'Machine ID' underspecified?
Thomas Kluyver
thomas at kluyver.me.uk
Mon Dec 7 18:52:37 UTC 2020
On Mon, 7 Dec 2020, at 12:33, Simon McVittie wrote:
> Yes. The spec does say explicitly that "any attempt to reimplement D-Bus
> will probably require looking at the reference implementation and/or
> asking questions on the D-Bus mailing list about intended behavior".
Aha, I had overlooked that. I've been able to implement most of the basics just based on the spec and playing around with it interactively (I think I had one previous question about serial numbers). This question arose in Filipe's dbus-objects project, which builds higher level server features on top of my code.
> Some non-reference implementations such as systemd's sd-bus unconditionally
> use /etc/machine-id, or use /etc/machine-id in preference to
> /var/lib/dbus/machine-id. I would say that best-practice for "freedesktop"

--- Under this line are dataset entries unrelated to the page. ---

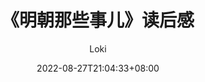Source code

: ---
title: "《明朝那些事儿》读后感"
draft: true
keywords: ""
date: 2022-08-27T21:04:33+08:00
lastmod: 2022-08-27T21:04:33+08:00
draft: true
description: ''
categories: [""]
tags: [""]
comments: false
author: Loki
---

> OS vendors is that /etc/machine-id and /var/lib/dbus/machine-id should both
> exist with the same contents, perhaps by making one a symlink to the other;
> and D-Bus implementations should read one of those files with a fallback to
> the other.
>
> /etc/machine-id is a generalization of the D-Bus machine ID for non-D-Bus
> uses. It originated in systemd (see systemd's machine-id(5),
> <https://www.freedesktop.org/software/systemd/man/machine-id.html>) but
> I would encourage non-systemd-based "freedesktop" OS distributions like
> Devuan and *BSD to provide it too.
>
> With hindsight, the reference implementation's use of a ${prefix}-relative
> path for the machine ID is unwise: if you don't know ahead of time where
> dbus was installed, it makes interoperability impossible. More generally,
> a package that installs in a GNU-style configurable ${prefix} isn't really
> compatible with providing a "filesystem API". However, in practice dbus is
> nearly always an OS component installed into /usr, /var and /etc, so
> assuming /var/lib/dbus/machine-id is nearly always correct.
>
> systemd and dbus will both try to populate both /etc/machine-id and
> /var/lib/dbus/machine-id with the same content, although if the two IDs
> already exist with different content, at least dbus (probably systemd too)
> will leave both intact.
Thanks. So I think that can be summarised as: D-Bus implementations on Unix should try to read the machine ID from /var/lib/dbus/machine-id and /etc/machine-id (see also systemd machine-id). If both exist, they are expected to have the same contents, and if they differ, the spec does not define which takes precedence (the reference implementation prefers /var/lib/dbus/machine-id, but sd-bus does not).
If we wrote the /var/lib path in the spec, configuring the reference implementation to look in a different prefix would strictly make it non-spec-compliant, albeit in a way that would rarely matter (it will copy /etc/machine-id by default). Is that acceptable?
> I think the reformatting is essentially just removal of punctuation:
> Windows GUID {12340001-4980-1920-6788-123456789012} becomes D-Bus machine
> ID 12340001498019206788123456789012.
Got it :-)
> > Should this be described in the spec?
>
> Sure, why not. Please send a merge request.
Great, will do!
> D-Bus over TCP has no integrity or confidentiality protection and has led to
> a 1.4 million vehicle recall[1] (presumably rather expensive)
Ouch, that must have been a bad day at Chrysler!